Many modern tents use shock cord poles. These are tubes that fit together with an intersecting connector, and the whole assembly is held together by an elastic cord that runs through the center of each tube. Here is an illustration of a tent supported by flexed shock cord poles.
The poles are flexed, creating stress that can be used to support the weight of the tent. Unfortunately, flexed poles sometimes bend. I had that happen, largely due to impatience in assembly. Sections hyper extended, and the fiberglass broke. I now had a repair job on my hands.
Some poles are aluminum, and can bend. I read of carbon fiber poles, which are light but also can splinter like the Fiberglas poles. My poles are Fiberglas. It is likely that a repair will be necessary if you use a tent often.
There are kits available. I thought the one I bought was reasonably priced, at less than ten dollars.
When I laid out the broken pole, and the kit, I could see I would have a challenge. First, I had to disassemble the original pole. I tried to be clever, and break it down only as far as necessary. I clamped the shock cord between two sections, so I could isolate the broken section and only remove the parts necessary to get the broken section out.
Once I had the broken section out, I used it to get a length for the new section. I cut one of the sections from the repair kit to that length, and tried to reassemble the pole. Unfortunately, there was just enough difference in diameter on the new piece and the old connector that the new piece wouldn't fit.
I laid it out again, and thought. Eventually I determined I would have to build a new pole with the kit parts, and salvage whatever else I needed from the old pole. I eventually got a new pole laid out, and the time to thread the cord was upon me.
The kit comes with a wire that will pass through the center of each pole section. The terse instructions said to tie the cord to the wire, and pull it through. Now the way you secure the cord at the end of the pole is to tie a knot. If I tied a knot onto the wire, it would not pass through the pole center hole. Hmmm.
I used thread. I tied thread to the wire, which I had nicked with a knife to provide a little holding barb to keep the thread from sliding off of the wire. I threaded the wire through the tube, and pulled the thread through. I tied the thread to the shock cord, and pulled the cord through.
This is good, up to a point. However, the cord stretches. That stretch loads the cord and that loading is what holds the poles together. So, now the cord must be stretched before threading the next pole.
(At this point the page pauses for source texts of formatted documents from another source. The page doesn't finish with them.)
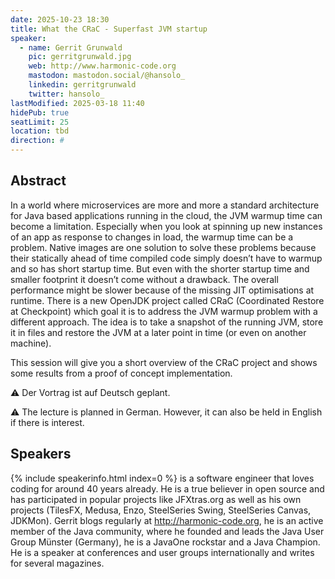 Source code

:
 ```yaml
---
date: 2025-10-23 18:30
title: What the CRaC - Superfast JVM startup
speaker:
  - name: Gerrit Grunwald
    pic: gerritgrunwald.jpg
    web: http://www.harmonic-code.org
    mastodon: mastodon.social/@hansolo_
    linkedin: gerritgrunwald
    twitter: hansolo_
lastModified: 2025-03-18 11:40
hidePub: true
seatLimit: 25
location: tbd
direction: #
---
```


## Abstract

In a world where microservices are more and more a standard architecture for Java based applications running in the cloud, the JVM warmup time can become a limitation. Especially when you look at spinning up new instances of an app as response to changes in load, the warmup time can be a problem. Native images are one solution to solve these problems because their statically ahead of time compiled code simply doesn’t have to warmup and so has short startup time. But even with the shorter startup time and smaller footprint it doesn’t come without a drawback. The overall performance might be slower because of the missing JIT optimisations at runtime. There is a new OpenJDK project called CRaC (Coordinated Restore at Checkpoint) which goal it is to address the JVM warmup problem with a different approach. The idea is to take a snapshot of the running JVM, store it in files and restore the JVM at a later point in time (or even on another machine).

This session will give you a short overview of the CRaC project and shows some results from a proof of concept implementation.

⚠️ Der Vortrag ist auf Deutsch geplant. 

⚠️ The lecture is planned in German. However, it can also be held in English if there is interest.


## Speakers

{% include speakerinfo.html index=0 %} is a software engineer that loves coding for around 40 years already. He is a true believer in open source and has participated in popular projects like JFXtras.org as well as his own projects (TilesFX, Medusa, Enzo, SteelSeries Swing, SteelSeries Canvas, JDKMon).
Gerrit blogs regularly at http://harmonic-code.org, he is an active member of the Java community, where he founded and leads the Java User Group Münster (Germany), he is a JavaOne rockstar and a Java Champion. He is a speaker at conferences and user groups internationally and writes for several magazines.

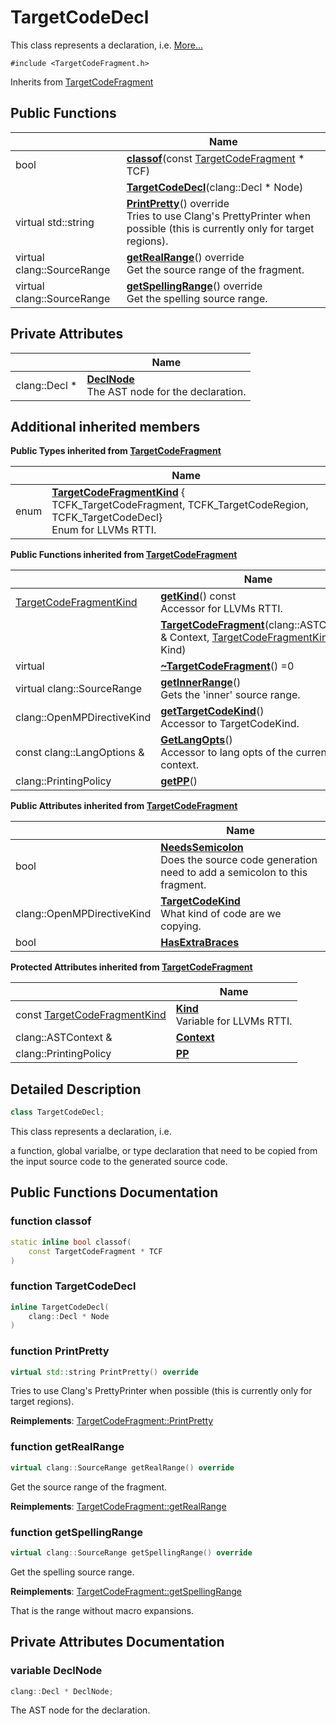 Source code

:# TargetCodeDecl



This class represents a declaration, i.e.  [More...](#detailed-description)


`#include <TargetCodeFragment.h>`

Inherits from [TargetCodeFragment](../Classes/classTargetCodeFragment.md)

## Public Functions

|                | Name           |
| -------------- | -------------- |
| bool | **[classof](../Classes/classTargetCodeDecl.md#function-classof)**(const [TargetCodeFragment](../Classes/classTargetCodeFragment.md) * TCF) |
| | **[TargetCodeDecl](../Classes/classTargetCodeDecl.md#function-targetcodedecl)**(clang::Decl * Node) |
| virtual std::string | **[PrintPretty](../Classes/classTargetCodeDecl.md#function-printpretty)**() override<br>Tries to use Clang's PrettyPrinter when possible (this is currently only for target regions).  |
| virtual clang::SourceRange | **[getRealRange](../Classes/classTargetCodeDecl.md#function-getrealrange)**() override<br>Get the source range of the fragment.  |
| virtual clang::SourceRange | **[getSpellingRange](../Classes/classTargetCodeDecl.md#function-getspellingrange)**() override<br>Get the spelling source range.  |

## Private Attributes

|                | Name           |
| -------------- | -------------- |
| clang::Decl * | **[DeclNode](../Classes/classTargetCodeDecl.md#variable-declnode)** <br>The AST node for the declaration.  |

## Additional inherited members

**Public Types inherited from [TargetCodeFragment](../Classes/classTargetCodeFragment.md)**

|                | Name           |
| -------------- | -------------- |
| enum| **[TargetCodeFragmentKind](../Classes/classTargetCodeFragment.md#enum-targetcodefragmentkind)** { TCFK_TargetCodeFragment, TCFK_TargetCodeRegion, TCFK_TargetCodeDecl}<br>Enum for LLVMs RTTI.  |

**Public Functions inherited from [TargetCodeFragment](../Classes/classTargetCodeFragment.md)**

|                | Name           |
| -------------- | -------------- |
| [TargetCodeFragmentKind](../Classes/classTargetCodeFragment.md#enum-targetcodefragmentkind) | **[getKind](../Classes/classTargetCodeFragment.md#function-getkind)**() const<br>Accessor for LLVMs RTTI.  |
| | **[TargetCodeFragment](../Classes/classTargetCodeFragment.md#function-targetcodefragment)**(clang::ASTContext & Context, [TargetCodeFragmentKind](../Classes/classTargetCodeFragment.md#enum-targetcodefragmentkind) Kind) |
| virtual | **[~TargetCodeFragment](../Classes/classTargetCodeFragment.md#function-~targetcodefragment)**() =0 |
| virtual clang::SourceRange | **[getInnerRange](../Classes/classTargetCodeFragment.md#function-getinnerrange)**()<br>Gets the 'inner' source range.  |
| clang::OpenMPDirectiveKind | **[getTargetCodeKind](../Classes/classTargetCodeFragment.md#function-gettargetcodekind)**()<br>Accessor to TargetCodeKind.  |
| const clang::LangOptions & | **[GetLangOpts](../Classes/classTargetCodeFragment.md#function-getlangopts)**()<br>Accessor to lang opts of the current context.  |
| clang::PrintingPolicy | **[getPP](../Classes/classTargetCodeFragment.md#function-getpp)**() |

**Public Attributes inherited from [TargetCodeFragment](../Classes/classTargetCodeFragment.md)**

|                | Name           |
| -------------- | -------------- |
| bool | **[NeedsSemicolon](../Classes/classTargetCodeFragment.md#variable-needssemicolon)** <br>Does the source code generation need to add a semicolon to this fragment.  |
| clang::OpenMPDirectiveKind | **[TargetCodeKind](../Classes/classTargetCodeFragment.md#variable-targetcodekind)** <br>What kind of code are we copying.  |
| bool | **[HasExtraBraces](../Classes/classTargetCodeFragment.md#variable-hasextrabraces)**  |

**Protected Attributes inherited from [TargetCodeFragment](../Classes/classTargetCodeFragment.md)**

|                | Name           |
| -------------- | -------------- |
| const [TargetCodeFragmentKind](../Classes/classTargetCodeFragment.md#enum-targetcodefragmentkind) | **[Kind](../Classes/classTargetCodeFragment.md#variable-kind)** <br>Variable for LLVMs RTTI.  |
| clang::ASTContext & | **[Context](../Classes/classTargetCodeFragment.md#variable-context)**  |
| clang::PrintingPolicy | **[PP](../Classes/classTargetCodeFragment.md#variable-pp)**  |


## Detailed Description

```cpp
class TargetCodeDecl;
```

This class represents a declaration, i.e. 

a function, global varialbe, or type declaration that need to be copied from the input source code to the generated source code. 

## Public Functions Documentation

### function classof

```cpp
static inline bool classof(
    const TargetCodeFragment * TCF
)
```


### function TargetCodeDecl

```cpp
inline TargetCodeDecl(
    clang::Decl * Node
)
```


### function PrintPretty

```cpp
virtual std::string PrintPretty() override
```

Tries to use Clang's PrettyPrinter when possible (this is currently only for target regions). 

**Reimplements**: [TargetCodeFragment::PrintPretty](../Classes/classTargetCodeFragment.md#function-printpretty)


### function getRealRange

```cpp
virtual clang::SourceRange getRealRange() override
```

Get the source range of the fragment. 

**Reimplements**: [TargetCodeFragment::getRealRange](../Classes/classTargetCodeFragment.md#function-getrealrange)


### function getSpellingRange

```cpp
virtual clang::SourceRange getSpellingRange() override
```

Get the spelling source range. 

**Reimplements**: [TargetCodeFragment::getSpellingRange](../Classes/classTargetCodeFragment.md#function-getspellingrange)


That is the range without macro expansions. 


## Private Attributes Documentation

### variable DeclNode

```cpp
clang::Decl * DeclNode;
```

The AST node for the declaration. 

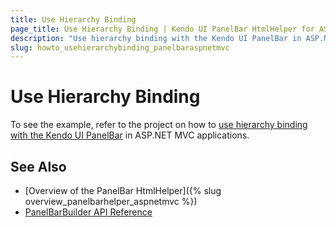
 ```yaml
---
title: Use Hierarchy Binding
page_title: Use Hierarchy Binding | Kendo UI PanelBar HtmlHelper for ASP.NET MVC
description: "Use hierarchy binding with the Kendo UI PanelBar in ASP.NET MVC applications."
slug: howto_usehierarchybinding_panelbaraspnetmvc
---
```


# Use Hierarchy Binding

To see the example, refer to the project on how to [use hierarchy binding with the Kendo UI PanelBar](https://github.com/telerik/ui-for-aspnet-mvc-examples/tree/master/panelbar/panelbar-hierarchy-binding) in ASP.NET MVC applications.

## See Also

* [Overview of the PanelBar HtmlHelper]({% slug overview_panelbarhelper_aspnetmvc %})
* [PanelBarBuilder API Reference](http://docs.telerik.com/aspnet-mvc/api/Kendo.Mvc.UI.Fluent/PanelBarBuilder)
I used a clamp to hold the loaded cord and keep it from sliding back through the tubes.
The process was repeated until all of the pieces were threaded. Now I just had to tie that knot. Unfortunately, when I released the clamp I did not have the cord held tightly enough. It sucked back through the tubes, requiring me to do it again.
Once I got to the same point, it couldn't happen again. I was ready, and holding the cord tightly. I thought.
So, after threading again I used two clamps to secure the cord. This allowed me to keep the cord loaded, tie the knot, and be sure things were secure before removing the clamps. Success!
Last of all was replacing the rubber end covers. I now had a new tent pole, and some spare parts for future repairs. The new tent pole does not fold quite as neatly as the old one, because I ended up with various lengths to the sections due to simply not knowing what I was doing.
For the future I have a few ideas. First, get the measured length of the old pole, and disassemble the whole thing. Using old and new parts, lay out a new pole for that length. Make any cuts necessary in such a way that the folded pole will be easy to pack away. If possible, acquire enough new parts to completely rebuild the old pole, and keep the old parts as spares.
I plan to get two small clamps for the repair kit. I have a small saw that will serve for cutting down tube lengths. I want some stronger thread or fishing line to use for the pull line. I plan to look at upholstery needles as options to replace the pull wire, since they have eyes to which the thread might be tied. I also need to find a source of the end caps. They should be cheap, so I will get quite a few.
Now I have made a tent pole, and can build on the knowledge. Great idea for a YouTube video, isn't it?